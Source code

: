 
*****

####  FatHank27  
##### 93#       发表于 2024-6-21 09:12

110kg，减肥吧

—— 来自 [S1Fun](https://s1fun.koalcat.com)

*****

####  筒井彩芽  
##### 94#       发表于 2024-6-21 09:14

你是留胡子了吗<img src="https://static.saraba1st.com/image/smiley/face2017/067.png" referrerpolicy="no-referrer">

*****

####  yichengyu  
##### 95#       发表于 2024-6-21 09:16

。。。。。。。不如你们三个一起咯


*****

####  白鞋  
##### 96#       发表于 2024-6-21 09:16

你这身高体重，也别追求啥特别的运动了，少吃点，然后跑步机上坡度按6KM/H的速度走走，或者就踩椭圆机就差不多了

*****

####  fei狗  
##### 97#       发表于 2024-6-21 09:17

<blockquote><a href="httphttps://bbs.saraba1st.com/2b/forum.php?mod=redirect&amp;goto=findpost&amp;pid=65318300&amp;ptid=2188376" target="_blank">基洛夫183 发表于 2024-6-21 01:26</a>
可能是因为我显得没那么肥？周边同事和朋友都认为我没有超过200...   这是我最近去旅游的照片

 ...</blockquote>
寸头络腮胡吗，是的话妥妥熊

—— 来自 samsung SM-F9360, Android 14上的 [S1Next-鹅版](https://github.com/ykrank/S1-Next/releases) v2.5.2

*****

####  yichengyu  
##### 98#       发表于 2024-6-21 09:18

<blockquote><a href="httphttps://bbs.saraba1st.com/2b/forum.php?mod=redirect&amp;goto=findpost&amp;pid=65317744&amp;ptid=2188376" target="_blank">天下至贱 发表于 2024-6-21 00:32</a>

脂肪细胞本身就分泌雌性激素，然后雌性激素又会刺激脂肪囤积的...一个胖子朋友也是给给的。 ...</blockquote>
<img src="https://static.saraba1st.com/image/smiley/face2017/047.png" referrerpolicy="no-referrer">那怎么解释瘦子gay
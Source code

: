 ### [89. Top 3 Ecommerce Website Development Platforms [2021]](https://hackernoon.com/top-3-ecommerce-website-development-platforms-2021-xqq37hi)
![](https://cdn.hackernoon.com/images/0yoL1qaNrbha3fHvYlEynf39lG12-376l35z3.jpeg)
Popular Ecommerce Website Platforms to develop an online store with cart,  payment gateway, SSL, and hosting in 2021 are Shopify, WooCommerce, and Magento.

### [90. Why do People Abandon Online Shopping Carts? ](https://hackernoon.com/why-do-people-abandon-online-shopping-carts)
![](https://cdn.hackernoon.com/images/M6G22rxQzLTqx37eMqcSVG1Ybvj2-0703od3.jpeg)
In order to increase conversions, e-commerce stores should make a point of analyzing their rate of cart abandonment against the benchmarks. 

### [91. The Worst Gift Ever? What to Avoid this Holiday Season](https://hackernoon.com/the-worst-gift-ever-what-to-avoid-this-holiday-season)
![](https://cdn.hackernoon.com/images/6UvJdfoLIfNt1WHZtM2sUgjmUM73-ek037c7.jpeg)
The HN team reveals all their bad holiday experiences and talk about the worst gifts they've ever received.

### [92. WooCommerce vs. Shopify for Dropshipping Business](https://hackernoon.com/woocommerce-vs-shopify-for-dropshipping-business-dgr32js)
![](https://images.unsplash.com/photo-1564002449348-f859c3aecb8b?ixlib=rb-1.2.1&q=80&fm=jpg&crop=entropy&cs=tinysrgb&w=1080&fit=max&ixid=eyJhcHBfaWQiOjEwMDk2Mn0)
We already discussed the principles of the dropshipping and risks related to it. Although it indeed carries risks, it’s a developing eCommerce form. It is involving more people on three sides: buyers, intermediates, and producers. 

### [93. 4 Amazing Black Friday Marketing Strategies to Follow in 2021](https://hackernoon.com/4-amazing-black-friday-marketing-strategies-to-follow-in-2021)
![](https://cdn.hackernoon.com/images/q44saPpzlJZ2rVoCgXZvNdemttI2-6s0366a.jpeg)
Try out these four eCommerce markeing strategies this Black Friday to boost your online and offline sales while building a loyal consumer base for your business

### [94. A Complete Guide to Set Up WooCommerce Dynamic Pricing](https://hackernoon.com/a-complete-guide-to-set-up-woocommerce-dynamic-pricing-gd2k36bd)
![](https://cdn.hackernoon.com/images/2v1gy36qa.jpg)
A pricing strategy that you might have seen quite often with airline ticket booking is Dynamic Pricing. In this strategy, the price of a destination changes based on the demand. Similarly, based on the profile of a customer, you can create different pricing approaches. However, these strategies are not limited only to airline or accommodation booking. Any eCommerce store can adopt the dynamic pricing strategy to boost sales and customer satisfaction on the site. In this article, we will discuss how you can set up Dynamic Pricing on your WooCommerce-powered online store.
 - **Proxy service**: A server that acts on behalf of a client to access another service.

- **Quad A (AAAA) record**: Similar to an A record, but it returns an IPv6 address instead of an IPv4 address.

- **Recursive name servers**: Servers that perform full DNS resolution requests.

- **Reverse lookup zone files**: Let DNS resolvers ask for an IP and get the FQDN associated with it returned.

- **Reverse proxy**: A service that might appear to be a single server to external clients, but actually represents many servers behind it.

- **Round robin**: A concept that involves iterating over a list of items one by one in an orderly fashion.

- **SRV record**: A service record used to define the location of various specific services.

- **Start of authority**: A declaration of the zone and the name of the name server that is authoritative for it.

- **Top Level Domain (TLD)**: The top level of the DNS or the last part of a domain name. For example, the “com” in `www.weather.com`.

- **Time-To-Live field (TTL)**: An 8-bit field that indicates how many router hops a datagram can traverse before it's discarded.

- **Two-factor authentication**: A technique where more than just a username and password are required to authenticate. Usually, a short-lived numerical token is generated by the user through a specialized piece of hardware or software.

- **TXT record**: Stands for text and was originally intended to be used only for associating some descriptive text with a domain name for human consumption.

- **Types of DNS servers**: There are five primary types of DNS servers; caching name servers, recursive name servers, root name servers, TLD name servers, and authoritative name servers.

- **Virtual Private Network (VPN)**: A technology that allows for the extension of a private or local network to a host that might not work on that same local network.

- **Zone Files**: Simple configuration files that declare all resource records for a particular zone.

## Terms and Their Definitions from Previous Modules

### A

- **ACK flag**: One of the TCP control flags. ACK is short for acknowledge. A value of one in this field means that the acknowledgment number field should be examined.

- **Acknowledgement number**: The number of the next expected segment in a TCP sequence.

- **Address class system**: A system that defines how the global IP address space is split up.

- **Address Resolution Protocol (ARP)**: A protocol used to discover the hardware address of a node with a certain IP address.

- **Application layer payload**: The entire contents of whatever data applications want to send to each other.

# PROBLEM TO WORK ON:
Copy out every line of the data above, exactly as given.

# SOLUTION:
Source code

: 
*****

####  FatHank27  
##### 93#       发表于 2024-6-21 09:12

110kg，减肥吧

—— 来自 [S1Fun](https://s1fun.koalcat.com)

*****

####  筒井彩芽  
##### 94#       发表于 2024-6-21 09:14

你是留胡子了吗<img src="https://static.saraba1st.com/image/smiley/face2017/067.png" referrerpolicy="no-referrer">

*****

####  yichengyu  
##### 95#       发表于 2024-6-21 09:16

。。。。。。。不如你们三个一起咯


*****

####  白鞋  
##### 96#       发表于 2024-6-21 09:16

你这身高体重，也别追求啥特别的运动了，少吃点，然后跑步机上坡度按6KM/H的速度走走，或者就踩椭圆机就差不多了

*****

####  fei狗  
##### 97#       发表于 2024-6-21 09:17

<blockquote><a href="httphttps://bbs.saraba1st.com/2b/forum.php?mod=redirect&amp;goto=findpost&amp;pid=65318300&amp;ptid=2188376" target="_blank">基洛夫183 发表于 2024-6-21 01:26</a>
可能是因为我显得没那么肥？周边同事和朋友都认为我没有超过200...   这是我最近去旅游的照片

 ...</blockquote>
寸头络腮胡吗，是的话妥妥熊

—— 来自 samsung SM-F9360, Android 14上的 [S1Next-鹅版](https://github.com/ykrank/S1-Next/releases) v2.5.2

*****

####  yichengyu  
##### 98#       发表于 2024-6-21 09:18

<blockquote><a href="httphttps://bbs.saraba1st.com/2b/forum.php?mod=redirect&amp;goto=findpost&amp;pid=65317744&amp;ptid=2188376" target="_blank">天下至贱 发表于 2024-6-21 00:32</a>

脂肪细胞本身就分泌雌性激素，然后雌性激素又会刺激脂肪囤积的...一个胖子朋友也是给给的。 ...</blockquote>
<img src="https://static.saraba1st.com/image/smiley/face2017/047.png" referrerpolicy="no-referrer">那怎么解释瘦子gay
Source code

: ### [89. Top 3 Ecommerce Website Development Platforms [2021]](https://hackernoon.com/top-3-ecommerce-website-development-platforms-2021-xqq37hi)
![](https://cdn.hackernoon.com/images/0yoL1qaNrbha3fHvYlEynf39lG12-376l35z3.jpeg)
Popular Ecommerce Website Platforms to develop an online store with cart,  payment gateway, SSL, and hosting in 2021 are Shopify, WooCommerce, and Magento.

### [90. Why do People Abandon Online Shopping Carts? ](https://hackernoon.com/why-do-people-abandon-online-shopping-carts)
![](https://cdn.hackernoon.com/images/M6G22rxQzLTqx37eMqcSVG1Ybvj2-0703od3.jpeg)
In order to increase conversions, e-commerce stores should make a point of analyzing their rate of cart abandonment against the benchmarks. 

### [91. The Worst Gift Ever? What to Avoid this Holiday Season](https://hackernoon.com/the-worst-gift-ever-what-to-avoid-this-holiday-season)
![](https://cdn.hackernoon.com/images/6UvJdfoLIfNt1WHZtM2sUgjmUM73-ek037c7.jpeg)
The HN team reveals all their bad holiday experiences and talk about the worst gifts they've ever received.

### [92. WooCommerce vs. Shopify for Dropshipping Business](https://hackernoon.com/woocommerce-vs-shopify-for-dropshipping-business-dgr32js)
![](https://images.unsplash.com/photo-1564002449348-f859c3aecb8b?ixlib=rb-1.2.1&q=80&fm=jpg&crop=entropy&cs=tinysrgb&w=1080&fit=max&ixid=eyJhcHBfaWQiOjEwMDk2Mn0)
We already discussed the principles of the dropshipping and risks related to it. Although it indeed carries risks, it’s a developing eCommerce form. It is involving more people on three sides: buyers, intermediates, and producers. 

### [93. 4 Amazing Black Friday Marketing Strategies to Follow in 2021](https://hackernoon.com/4-amazing-black-friday-marketing-strategies-to-follow-in-2021)
![](https://cdn.hackernoon.com/images/q44saPpzlJZ2rVoCgXZvNdemttI2-6s0366a.jpeg)
Try out these four eCommerce markeing strategies this Black Friday to boost your online and offline sales while building a loyal consumer base for your business

### [94. A Complete Guide to Set Up WooCommerce Dynamic Pricing](https://hackernoon.com/a-complete-guide-to-set-up-woocommerce-dynamic-pricing-gd2k36bd)
![](https://cdn.hackernoon.com/images/2v1gy36qa.jpg)
A pricing strategy that you might have seen quite often with airline ticket booking is Dynamic Pricing. In this strategy, the price of a destination changes based on the demand. Similarly, based on the profile of a customer, you can create different pricing approaches. However, these strategies are not limited only to airline or accommodation booking. Any eCommerce store can adopt the dynamic pricing strategy to boost sales and customer satisfaction on the site. In this article, we will discuss how you can set up Dynamic Pricing on your WooCommerce-powered online store.
 - **Proxy service**: A server that acts on behalf of a client to access another service.

- **Quad A (AAAA) record**: Similar to an A record, but it returns an IPv6 address instead of an IPv4 address.

- **Recursive name servers**: Servers that perform full DNS resolution requests.

- **Reverse lookup zone files**: Let DNS resolvers ask for an IP and get the FQDN associated with it returned.

- **Reverse proxy**: A service that might appear to be a single server to external clients, but actually represents many servers behind it.

- **Round robin**: A concept that involves iterating over a list of items one by one in an orderly fashion.

- **SRV record**: A service record used to define the location of various specific services.

- **Start of authority**: A declaration of the zone and the name of the name server that is authoritative for it.

- **Top Level Domain (TLD)**: The top level of the DNS or the last part of a domain name. For example, the “com” in `www.weather.com`.

- **Time-To-Live field (TTL)**: An 8-bit field that indicates how many router hops a datagram can traverse before it's discarded.

- **Two-factor authentication**: A technique where more than just a username and password are required to authenticate. Usually, a short-lived numerical token is generated by the user through a specialized piece of hardware or software.

- **TXT record**: Stands for text and was originally intended to be used only for associating some descriptive text with a domain name for human consumption.

- **Types of DNS servers**: There are five primary types of DNS servers; caching name servers, recursive name servers, root name servers, TLD name servers, and authoritative name servers.

- **Virtual Private Network (VPN)**: A technology that allows for the extension of a private or local network to a host that might not work on that same local network.

- **Zone Files**: Simple configuration files that declare all resource records for a particular zone.

## Terms and Their Definitions from Previous Modules

### A

- **ACK flag**: One of the TCP control flags. ACK is short for acknowledge. A value of one in this field means that the acknowledgment number field should be examined.

- **Acknowledgement number**: The number of the next expected segment in a TCP sequence.

- **Address class system**: A system that defines how the global IP address space is split up.

- **Address Resolution Protocol (ARP)**: A protocol used to discover the hardware address of a node with a certain IP address.

- **Application layer payload**: The entire contents of whatever data applications want to send to each other.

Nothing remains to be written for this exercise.